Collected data
——

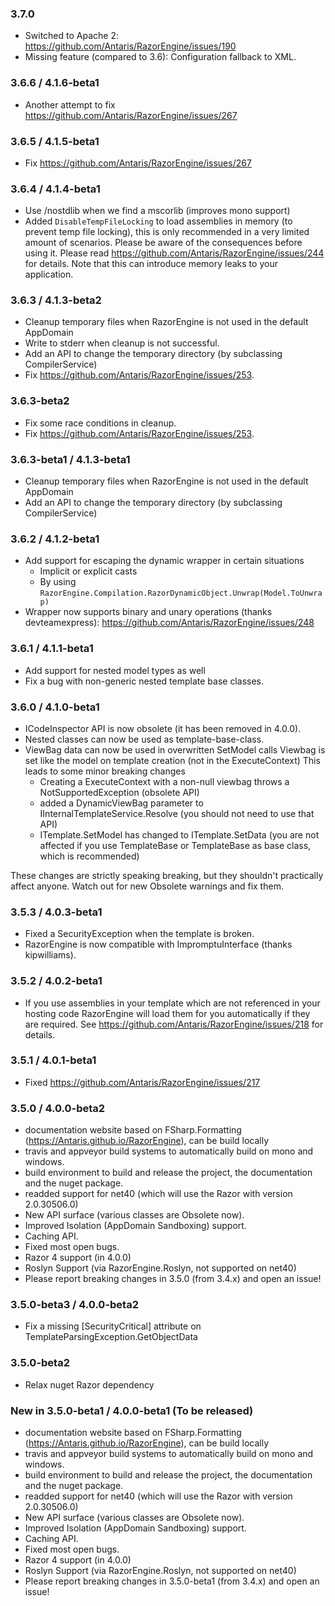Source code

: ﻿### 3.7.0

 * Switched to Apache 2: https://github.com/Antaris/RazorEngine/issues/190
 * Missing feature (compared to 3.6): Configuration fallback to XML.

### 3.6.6 / 4.1.6-beta1
* Another attempt to fix https://github.com/Antaris/RazorEngine/issues/267

### 3.6.5 / 4.1.5-beta1
* Fix https://github.com/Antaris/RazorEngine/issues/267

### 3.6.4 / 4.1.4-beta1
* Use /nostdlib when we find a mscorlib (improves mono support)
* Added `DisableTempFileLocking` to load assemblies in memory (to prevent temp file locking), 
  this is only recommended in a very limited amount of scenarios.
  Please be aware of the consequences before using it.
  Please read https://github.com/Antaris/RazorEngine/issues/244 for details.
  Note that this can introduce memory leaks to your application.

### 3.6.3 / 4.1.3-beta2
* Cleanup temporary files when RazorEngine is not used in the default AppDomain
* Write to stderr when cleanup is not successful.
* Add an API to change the temporary directory (by subclassing CompilerService)
* Fix https://github.com/Antaris/RazorEngine/issues/253.

### 3.6.3-beta2
* Fix some race conditions in cleanup.
* Fix https://github.com/Antaris/RazorEngine/issues/253.

### 3.6.3-beta1 / 4.1.3-beta1
* Cleanup temporary files when RazorEngine is not used in the default AppDomain
* Add an API to change the temporary directory (by subclassing CompilerService)

### 3.6.2 / 4.1.2-beta1
* Add support for escaping the dynamic wrapper in certain situations
  - Implicit or explicit casts
  - By using `RazorEngine.Compilation.RazorDynamicObject.Unwrap(Model.ToUnwrap)`
* Wrapper now supports binary and unary operations (thanks devteamexpress): https://github.com/Antaris/RazorEngine/issues/248

### 3.6.1 / 4.1.1-beta1
* Add support for nested model types as well
* Fix a bug with non-generic nested template base classes.

### 3.6.0 / 4.1.0-beta1
* ICodeInspector API is now obsolete (it has been removed in 4.0.0).
* Nested classes can now be used as template-base-class.
* ViewBag data can now be used in overwritten SetModel calls
  Viewbag is set like the model on template creation (not in the ExecuteContext)
  This leads to some minor breaking changes
  - Creating a ExecuteContext with a non-null viewbag throws a NotSupportedException (obsolete API)
  - added a DynamicViewBag parameter to IInternalTemplateService.Resolve (you should not need to use that API)
  - ITemplate.SetModel has changed to ITemplate.SetData (you are not affected if you use TemplateBase or TemplateBase<T> as base class, which is recommended)
  
These changes are strictly speaking breaking, but they shouldn't practically affect anyone.
Watch out for new Obsolete warnings and fix them.

### 3.5.3 / 4.0.3-beta1
* Fixed a SecurityException when the template is broken.
* RazorEngine is now compatible with ImpromptuInterface (thanks kipwilliams).

### 3.5.2 / 4.0.2-beta1
* If you use assemblies in your template which are not referenced in your hosting code 
  RazorEngine will load them for you automatically if they are required.
  See https://github.com/Antaris/RazorEngine/issues/218 for details.

### 3.5.1 / 4.0.1-beta1
* Fixed https://github.com/Antaris/RazorEngine/issues/217

### 3.5.0 / 4.0.0-beta2
* documentation website based on FSharp.Formatting (https://Antaris.github.io/RazorEngine), can be build locally
* travis and appveyor build systems to automatically build on mono and windows.
* build environment to build and release the project, the documentation and the nuget package.
* readded support for net40 (which will use the Razor with version 2.0.30506.0)
* New API surface (various classes are Obsolete now).
* Improved Isolation (AppDomain Sandboxing) support.
* Caching API.
* Fixed most open bugs.
* Razor 4 support (in 4.0.0)
* Roslyn Support (via RazorEngine.Roslyn, not supported on net40)
* Please report breaking changes in 3.5.0 (from 3.4.x) and open an issue!

### 3.5.0-beta3 / 4.0.0-beta2
* Fix a missing [SecurityCritical] attribute on TemplateParsingException.GetObjectData

### 3.5.0-beta2
* Relax nuget Razor dependency

### New in 3.5.0-beta1 / 4.0.0-beta1 (To be released) 
* documentation website based on FSharp.Formatting (https://Antaris.github.io/RazorEngine), can be build locally
* travis and appveyor build systems to automatically build on mono and windows.
* build environment to build and release the project, the documentation and the nuget package.
* readded support for net40 (which will use the Razor with version 2.0.30506.0)
* New API surface (various classes are Obsolete now).
* Improved Isolation (AppDomain Sandboxing) support.
* Caching API.
* Fixed most open bugs.
* Razor 4 support (in 4.0.0)
* Roslyn Support (via RazorEngine.Roslyn, not supported on net40)
* Please report breaking changes in 3.5.0-beta1 (from 3.4.x) and open an issue!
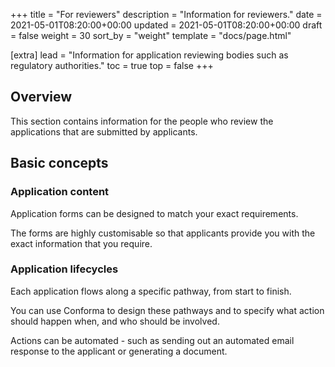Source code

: +++
title = "For reviewers"
description = "Information for reviewers."
date = 2021-05-01T08:20:00+00:00
updated = 2021-05-01T08:20:00+00:00
draft = false
weight = 30
sort_by = "weight"
template = "docs/page.html"

[extra]
lead = "Information for application reviewing bodies such as regulatory authorities."
toc = true
top = false
+++

## Overview

This section contains information for the people who review the applications that are submitted by applicants. 


## Basic concepts

### Application content

Application forms can be designed to match your exact requirements. 

The forms are highly customisable so that applicants provide you with the exact information that you require. 

### Application lifecycles

Each application flows along a specific pathway, from start to finish. 

You can use Conforma to design these pathways and to specify what action should happen when, and who should be involved. 

Actions can be automated - such as sending out an automated email response to the applicant or generating a document. 

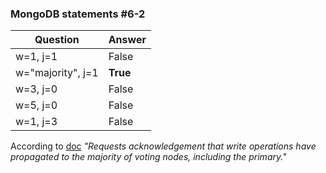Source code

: ### MongoDB statements #6-2

| Question | Answer |
| ------ | ------ |
| w=1, j=1 | False |
| w="majority", j=1 | **True** |
| w=3, j=0 | False |
| w=5, j=0 | False |
| w=1, j=3 | False |

According to [doc] *"Requests acknowledgement that write operations have propagated to the majority of voting nodes, including the primary."*

[doc]: <https://docs.mongodb.com/manual/reference/write-concern/#write-concern-specification>
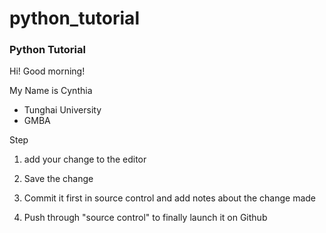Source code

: # python_tutorial
### Python Tutorial

Hi! Good morning!

My Name is Cynthia

- Tunghai University
- GMBA

Step

1. add your change to the editor

2. Save the change

3. Commit it first in source control and add notes about the change made

4. Push through "source control" to finally launch it on Github



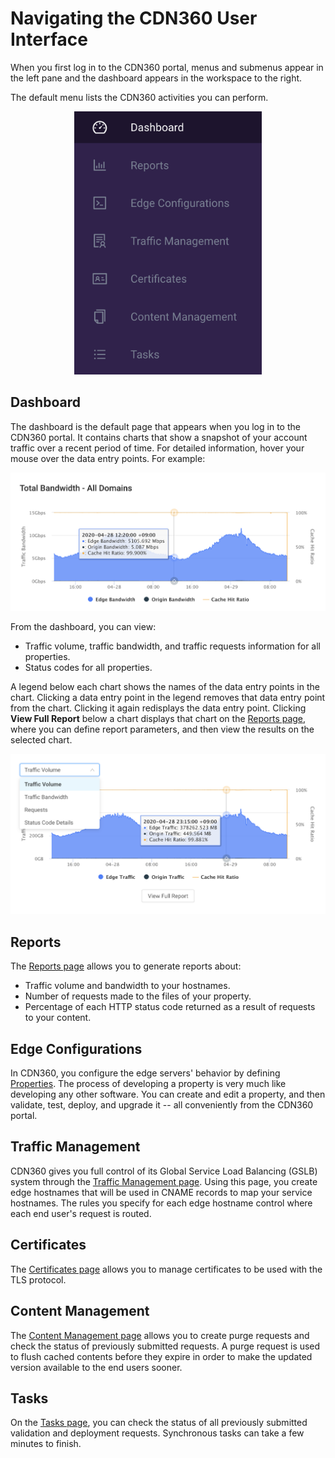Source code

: # Navigating the CDN360 User Interface

When you first log in to the CDN360 portal, menus and submenus appear in the left pane and the dashboard appears in the workspace to the right.

The default menu lists the CDN360 activities you can perform.

<p align=center><img src="/docs/resources/images/accessing-portal/side-menu.png" alt="navigation menu" width="300"></p>

## Dashboard

The dashboard is the default page that appears when you log in to the CDN360 portal. It contains charts that show a snapshot of your account traffic over a recent period of time. For detailed information, hover your mouse over the data entry points. For example:

<p align=center><img src="/docs/resources/images/accessing-portal/total-bandwidth.png" alt="total bandwidth" width="1000"></p>

From the dashboard, you can view:

- Traffic volume, traffic bandwidth, and traffic requests information for all properties.
- Status codes for all properties.

A legend below each chart shows the names of the data entry points in the chart. Clicking a data entry point in the legend removes that data entry point from the chart. Clicking it again redisplays the data entry point. Clicking **View Full Report** below a chart displays that chart on the [Reports page](</docs/portal/reports.md>), where you can define report parameters, and then view the results on the selected chart.

<p align=center><img src="/docs/resources/images/accessing-portal/traffic-volume.png" alt="traffic volume" width="1000"></p>


## Reports

The [Reports page](</docs/portal/reports.md>) allows you to generate reports about:

- Traffic volume and bandwidth to your hostnames.
- Number of requests made to the files of your property.
- Percentage of each HTTP status code returned as a result of requests to your content.

## Edge Configurations

In CDN360, you configure the edge servers' behavior by defining [Properties](</docs/portal/edge-configurations/managing-properties.md>). The process of developing a property is very much like developing any other software. You can create and edit a property, and then validate, test, deploy, and upgrade it -- all conveniently from the CDN360 portal.

## Traffic Management

CDN360 gives you full control of its Global Service Load Balancing (GSLB) system through the [Traffic Management page](</docs/portal/traffic-management/overview.md>). Using this page, you create edge hostnames that will be used in CNAME records to map your service hostnames. The rules you specify for each edge hostname control where each end user's request is routed.

## Certificates

The [Certificates page](</docs/portal/certificates/overview.md>) allows you to manage certificates to be used with the TLS protocol.

## Content Management

The [Content Management page](</docs/portal/content-management.md>) allows you to create purge requests and check the status of previously submitted requests. A purge request is used to flush cached contents before they expire in order to make the updated version available to the end users sooner.

## Tasks

On the [Tasks page](</docs/portal/tasks.md>), you can check the status of all previously submitted validation and deployment requests. Synchronous tasks can take a few minutes to finish.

——

▸ Your assignment
The line above containing "### 3.6.4 / 4.1.4-beta1", the line containing "Please read https://github.com/Antaris/RazorEngine/issues/244", and every line between them are to be transcribed exactly; no other line is wanted.

▸ The answer
### 3.6.4 / 4.1.4-beta1
* Use /nostdlib when we find a mscorlib (improves mono support)
* Added `DisableTempFileLocking` to load assemblies in memory (to prevent temp file locking), 
  this is only recommended in a very limited amount of scenarios.
  Please be aware of the consequences before using it.
  Please read https://github.com/Antaris/RazorEngine/issues/244 for details.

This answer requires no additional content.